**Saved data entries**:
● ● ● ● ● ● ●

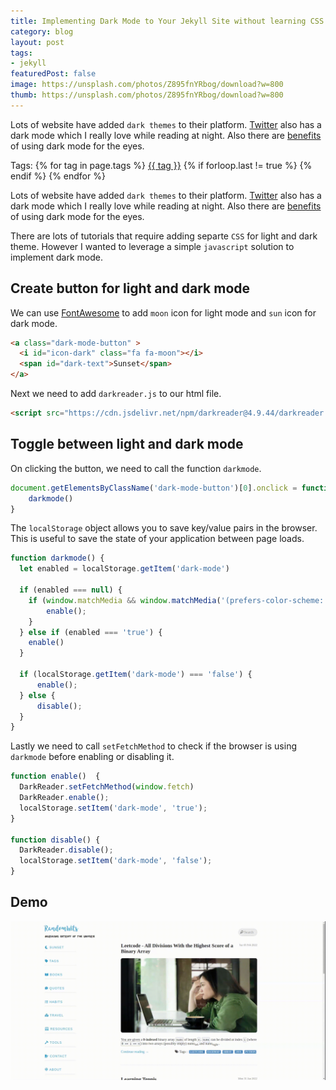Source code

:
 ```yaml
---
title: Implementing Dark Mode to Your Jekyll Site without learning CSS
category: blog
layout: post
tags:
- jekyll
featuredPost: false
image: https://unsplash.com/photos/Z895fnYRbog/download?w=800
thumb: https://unsplash.com/photos/Z895fnYRbog/download?w=800
---
```



Lots of website have added `dark themes` to their platform. [Twitter](https://twitter.com/) also has a dark mode which I really love while reading at night. Also there are [benefits](https://www.healthline.com/health/is-dark-mode-better-for-your-eyes#benefits-of-dark-mode) of using dark mode for the eyes.<!-- truncate_here -->

<p>Tags: {% for tag in page.tags %} <a class="mytag" href="/tag/{{ tag }}" title="View posts tagged with &quot;{{ tag }}&quot;">{{ tag }}</a>  {% if forloop.last != true %} {% endif %} {% endfor %}</p>



Lots of website have added `dark themes` to their platform. [Twitter](https://twitter.com/) also has a dark mode which I really love while reading at night. Also there are [benefits](https://www.healthline.com/health/is-dark-mode-better-for-your-eyes#benefits-of-dark-mode) of using dark mode for the eyes.


There are lots of tutorials that require adding separte `CSS` for light and dark theme. However I wanted to leverage a simple `javascript` solution to implement dark mode.


## Create button for light and dark mode

We can use [FontAwesome](https://fontawesome.com/) to add `moon` icon for light mode and `sun` icon for dark mode.


```html
<a class="dark-mode-button" >
  <i id="icon-dark" class="fa fa-moon"></i>
  <span id="dark-text">Sunset</span>
</a>
```

Next we need to add `darkreader.js` to our html file.

```html
<script src="https://cdn.jsdelivr.net/npm/darkreader@4.9.44/darkreader.js"></script>
```

## Toggle between light and dark mode

On clicking the button, we need to call the function `darkmode`.

```javascript
document.getElementsByClassName('dark-mode-button')[0].onclick = function() {
    darkmode()
}
```

The `localStorage` object allows you to save key/value pairs in the browser. This is useful to save the state of your application between page loads.


```javascript
function darkmode() {
  let enabled = localStorage.getItem('dark-mode')

  if (enabled === null) {
    if (window.matchMedia && window.matchMedia('(prefers-color-scheme: dark)').matches) {
        enable();
    }
  } else if (enabled === 'true') {
    enable()
  }

  if (localStorage.getItem('dark-mode') === 'false') {
      enable();
  } else {
      disable();
  }
}
```

Lastly we need to call `setFetchMethod` to check if the browser is using `darkmode` before enabling or disabling it.

```javascript
function enable()  {
  DarkReader.setFetchMethod(window.fetch)
  DarkReader.enable();
  localStorage.setItem('dark-mode', 'true');
}

function disable() {
  DarkReader.disable();
  localStorage.setItem('dark-mode', 'false');
}
```

## Demo

![](/img/dark_mode.gif "Dark Mode")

● ● ● ● ● ● ●

**AIM OF THE EXERCISE**:
Would you copy out every line in the records that includes the string "download"?

**FINAL ANSWER**:
image: https://unsplash.com/photos/Z895fnYRbog/download?w=800
thumb: https://unsplash.com/photos/Z895fnYRbog/download?w=800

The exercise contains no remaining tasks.